I listen to mainly Metal.

Is there a cable that can meet my needs?


----------



## olegausany

I listen to many music stiles including different kind of metal and really happy with Moon Audio Blue Dragon V3

Sent from my DROID RAZR using Tapatalk 2


----------



## kerny911

Thanks for the suggestion


----------



## asgiov

Quote: 





matttcg said:


> Sorry...I posted that comment in the wrong thread. Getting a little holiday frazzled I suppose.


 
  ... and im so glad you did.... looked up the album on Google Play... and SAD#$!@$EDA I melted.


----------



## Frihed89

As long as your cables are copper, the only thing you may hear is more/less transparency.  Stay away from silver or a mix.


----------



## nigeljames

For the HD650's it has to be silver, copper would just be more of the same because the stock cable is copper.
   
  When I have my HD650's a few years ago I tried the copper equinox cable and the Moon Audio Silver Dragon Mkii.
  The Equinox made very little difference but the Silver Dragon was a significant improvement.
   
  Toxic cables are excellent in all areas, build quality, sound quality etc and would be my recommendation ( I have 3 myself ) but have a very long wait time of about 20 weeks!!
  Toxic do not have a return policy, unless faulty, but due to the wait times you would esily sell it at near new price.


----------



## svertel

I took a gamble on a set of cyro treated 14gauge copper braided cables with a Furutech TRS plug from ALO Audio.  Very happy with these.  It's a more subtle upgrade than upgrading your DAC or amp but it is noticeably better than stock.


----------



## Gibalok

Im abit discomfortable with stock cable of HD650. I like the smooth and neutral dark sound but sometimes I want to wash my ears and remove fiber.. virtual one
Is it worth to upgeade cable or should I go to another headphones? Im ysing matrix x-sabre + matrix quattro amp


----------



## RubyTiger

Edit:
  
 I can appreciate a bit of criticism. And respect the right's of others to disagree. I have cleaned up this post so not to offend anyone with my colorful metaphors. This thread is for those who seek the 'Best Aftermarket Cable for the HD650' and are looking for opinions from people who have actually heard the cables they suggest. I don't believe there is a best but there are a few like the Toxic Silver Poison and Zu Audio Mobius that sound quite different than the stock cable. And some would say they sound better but to each his own.
  
 To the poster below:
  
 I disagree with John Dunlavy.  He sell's his own line of cables and he's only one in a sea of other's opinion's not my own. Have you heard or spent time with either of the cables above? If you had you might want to spout some cablecilism your own self.


----------



## prot

If you want shorter/longer/prettier cables, many stores do sell reasonably priced ones (e.g. monoprice, bluejeans and pretty much all professional studio equipment vendors.) 

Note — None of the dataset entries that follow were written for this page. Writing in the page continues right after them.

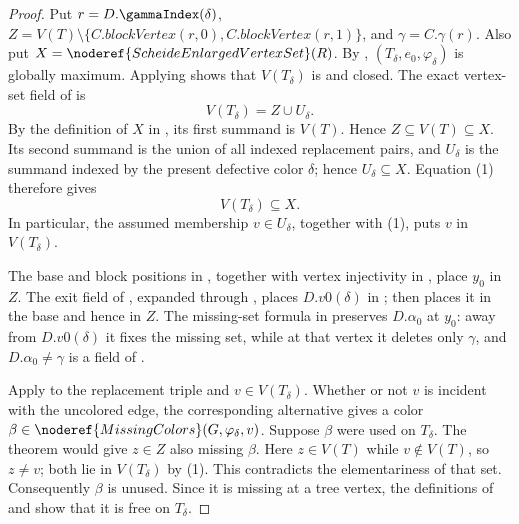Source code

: \begin{proof}
Put $r=D.\gammaIndex(\delta)$,
$Z=V(T)\setminus\{C.\mathit{blockVertex}(r,0),
C.\mathit{blockVertex}(r,1)\}$, and
$\gamma=C.\gamma(r)$.  Also put
$X=\noderef{ScheideEnlargedVertexSet}(R)$.  By
,
$(T_\delta,e_0,\varphi_\delta)$ is globally maximum.  Applying
 shows that $V(T_\delta)$ is
 and closed.  The exact vertex-set
field of  is
\[
 V(T_\delta)=Z\cup U_\delta.                              \tag{1}
\]
By the definition of $X$ in , its first
summand is $V(T)$.  Hence
$Z\subseteq V(T)\subseteq X$.  Its second summand is the union of all
indexed replacement pairs, and $U_\delta$ is the summand indexed by the
present defective color $\delta$; hence $U_\delta\subseteq X$.  Equation
(1) therefore gives
\[
                 V(T_\delta)\subseteq X.                    \tag{2}
\]
In particular, the assumed membership $v\in U_\delta$, together with
(1), puts $v$ in $V(T_\delta)$.

The base and block positions in
, together with vertex
injectivity in , place $y_0$ in $Z$.  The exit
field of , expanded through
, places $D.v0(\delta)$ in
; 
then places it in the base and hence in $Z$.  The missing-set formula in
 preserves $D.\alpha_0$ at $y_0$:
away from $D.v0(\delta)$ it fixes the missing set, while at that vertex
it deletes only $\gamma$, and
$D.\alpha_0\ne\gamma$ is a field of
.

Apply  to the replacement
triple and $v\in V(T_\delta)$.  Whether or not $v$ is incident with the
uncolored edge, the corresponding alternative gives a color
$\beta\in\noderef{MissingColors}(G,\varphi_\delta,v)$.  Suppose $\beta$
were used on $T_\delta$.  The theorem
 would give $z\in Z$ also missing
$\beta$.  Here $z\in V(T)$ while $v\notin V(T)$, so $z\ne v$; both lie in
$V(T_\delta)$ by (1).  This contradicts the elementariness of that set.
Consequently $\beta$ is unused.  Since it is missing at a tree vertex,
the definitions of  and
 show that it is free on $T_\delta$.


\end{proof}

If you want better/different sound, buy a better/different headphone.. or DAC .. or amp.

You can of course join the legion of cable fanatics here (btw I call them Cableciles) who "strongly advise" you to spend $1000 to buy a cable for a $400 headphone.  Believe them and have all the "fun" you want with your own cash or you can listen to John Dunlavy, one of the best acoustics engineers and speaker builders who ever graced the face of the earth: cable nonsense.
I highly recommend you read those two links but since it is quite a lot, here is the short version. Sound differences in cables have 3 possible reasons:

1. Badly built cables. Cables may be too thin, made of cheap aluminium alloys, have flimsy connectors, bad insulation, etc.. also includes cables which contain extra electronics: cheap volume controls, resistors, zoebel networks, misplaced ferrite cores, etc. 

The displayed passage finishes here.